Figure 7. Defective flagellin-induced IL-18 in A/J mice

C57BL/6 (n = 5) and A/J (n=5) mice were injected i.p. with FliC (30μg). Serum was collected 2 hours after injections and cytokine levels were determined by ELISA: Cxcl1 (A), IL-6 (B), IL-12/23p40 (C), IL-18 (D), IL-1β (E), and TNF (F). Statistical analysis was done using one-way ANOVA with Bonferroni multiple comparisons post-test: * = P<0.05.

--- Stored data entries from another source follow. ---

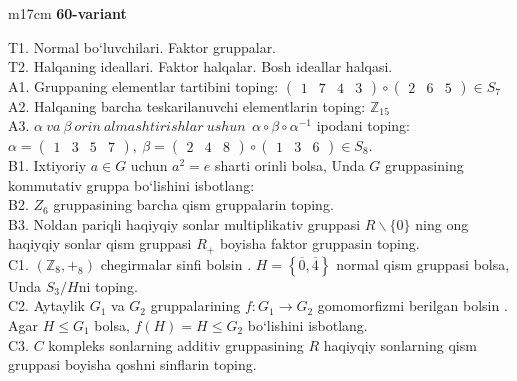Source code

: \documentclass{article}
\begin{document}
\begin{tabular}{m{17cm}}
\textbf{60-variant}
\newline

T1. Normal bo`luvchilari. Faktor gruppalar. \\
T2. Halqaning ideallari. Faktor halqalar. Bosh ideallar halqasi. \\
A1. Gruppaning elementlar tartibini toping: \(\begin{pmatrix}
1 & 7 & 4 & 3
\end{pmatrix} \circ \begin{pmatrix}
2 & 6 & 5
\end{pmatrix} \in S_{7}\) \\
A2. Halqaning barcha teskarilanuvchi elementlarin toping: \(\mathbb{Z}_{15}\) \\
A3. \(\alpha\ va\ \beta\ orin\ almashtirishlar\ ushun\ \ \alpha \circ \beta \circ \alpha^{- 1}\) ipodani toping:\(\alpha = \begin{pmatrix}
1 & 3 & 5 & 7
\end{pmatrix},\ \beta = \begin{pmatrix}
2 & 4 & 8
\end{pmatrix} \circ \begin{pmatrix}
1 & 3 & 6
\end{pmatrix} \in S_{8}\). \\
B1. Ixtiyoriy \(a \in G\) uchun \(a^{2} = e\) sharti orinli bolsa, Unda \(G\) gruppasining kommutativ gruppa bo`lishini isbotlang: \\
B2. \(Z_{6}\) gruppasining barcha qism gruppalarin toping. \\
B3. Noldan pariqli haqiyqiy sonlar multiplikativ gruppasi \(R\backslash\{ 0\}\) ning o\textquotesingle ng haqiyqiy sonlar qism gruppasi \(R_{+}\) boyisha faktor gruppasin toping. \\
C1. \(\left( \mathbb{Z}_{8}, +_{8} \right)\) chegirmalar sinfi bo\textquotesingle lsin . \(H = \left\{ \overline{0},\overline{4} \right\}\) normal qism gruppasi bolsa, Unda \(S_{3}/H\)ni toping. \\
C2. Aytaylik \(G_{1}\) va \(G_{2}\) gruppalarining \(f:G_{1} \rightarrow G_{2}\) gomomorfizmi berilgan bo\textquotesingle lsin . Agar \(H \leq G_{1}\) bolsa, \(f(H) = H \leq G_{2}\) bo`lishini isbotlang. \\
C3. \(C\) kompleks sonlarning additiv gruppasining \(R\) haqiyqiy sonlarning qism gruppasi boyisha qo\textquotesingle shni sinflarin toping. \\

\end{tabular}
\vspace{1cm}
\end{document}
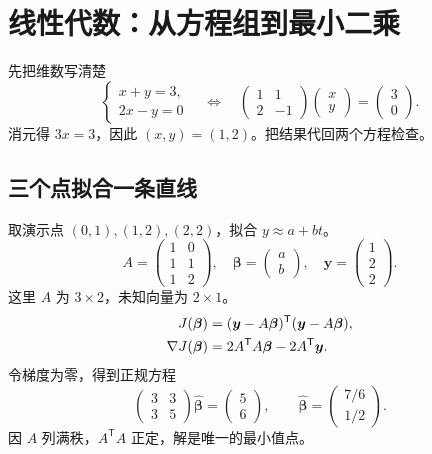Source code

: \section{线性代数：从方程组到最小二乘}\label{ch:linear}
\begin{conceptbox}{先把维数写清楚}
\[
  \begin{cases}x+y=3,\\2x-y=0\end{cases}
  \quad\Longleftrightarrow\quad
  \begin{pmatrix}1&1\\2&-1\end{pmatrix}
  \begin{pmatrix}x\\y\end{pmatrix}
  =\begin{pmatrix}3\\0\end{pmatrix}.
\]
消元得 \(3x=3\)，因此 \((x,y)=(1,2)\)。把结果代回两个方程检查。
\end{conceptbox}

\subsection{三个点拟合一条直线}
取演示点 \((0,1),(1,2),(2,2)\)，拟合 \(y\approx a+bt\)。
\[
  A=\begin{pmatrix}1&0\\1&1\\1&2\end{pmatrix},\quad
  \bm{\beta}=\begin{pmatrix}a\\b\end{pmatrix},\quad
  \bm{y}=\begin{pmatrix}1\\2\\2\end{pmatrix}.
\]
这里 \(A\) 为 \(3\times2\)，未知向量为 \(2\times1\)。
\begin{align}
  J(\bm{\beta})
    &=(\bm{y}-A\bm{\beta})^{\mathsf T}(\bm{y}-A\bm{\beta}),\notag\\
  \nabla J(\bm{\beta})
    &=2A^{\mathsf T}A\bm{\beta}-2A^{\mathsf T}\bm{y}.\label{eq:gradient}
\end{align}
令梯度为零，得到正规方程
\[
  \begin{pmatrix}3&3\\3&5\end{pmatrix}\widehat{\bm{\beta}}
  =\begin{pmatrix}5\\6\end{pmatrix},\qquad
  \widehat{\bm{\beta}}=\begin{pmatrix}7/6\\1/2\end{pmatrix}.
\]
因 \(A\) 列满秩，\(A^{\mathsf T}A\) 正定，解是唯一的最小值点。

Figure 8. Augmented IgG1 and IgG2a anti-FliC responses in A/J mice are partially MyD88-dependent

C57BL/6 (n=9) and A/J mice (n=7), and their MyD88-defiecient counterparts (n=7–9) were immunized twice on day 1 and day 21 with FliC plus OVA and sera collected on days 14 and 35 were analyzed for IgG1 (A), and IgG2a or IgG2c (B) responses against FliC by ELISA. C) Naïve, day 14, and day 35 sera were assessed for IgG1 anti-OVA responses by ELISA. Data is a combination of two-independent experiments with n = 3–5 per experiment. Statistical analyses were done using Mann-Whitney analysis of individual groups: *= P<0.05, ** = P<0.01.

Figure 9. A/J MyD88^−/− mice generate robust IgA anti-FliC responses

A/J mice (n=8), and their MyD88-defiecient counterparts (n=7) were immunized twice on day 1 and day 21 with FliC plus OVA and sera collected on days 0 (naïve), 14 and 35. Naïve and day 35 sera were analyzed for IgA specific antibody responses against FliC by ELISA (A, B). Data is a combination of two-independent experiments with n = 3–4 per experiment. Statistical analyses were done using Mann-Whitney analysis of individual groups: ** = P<0.01.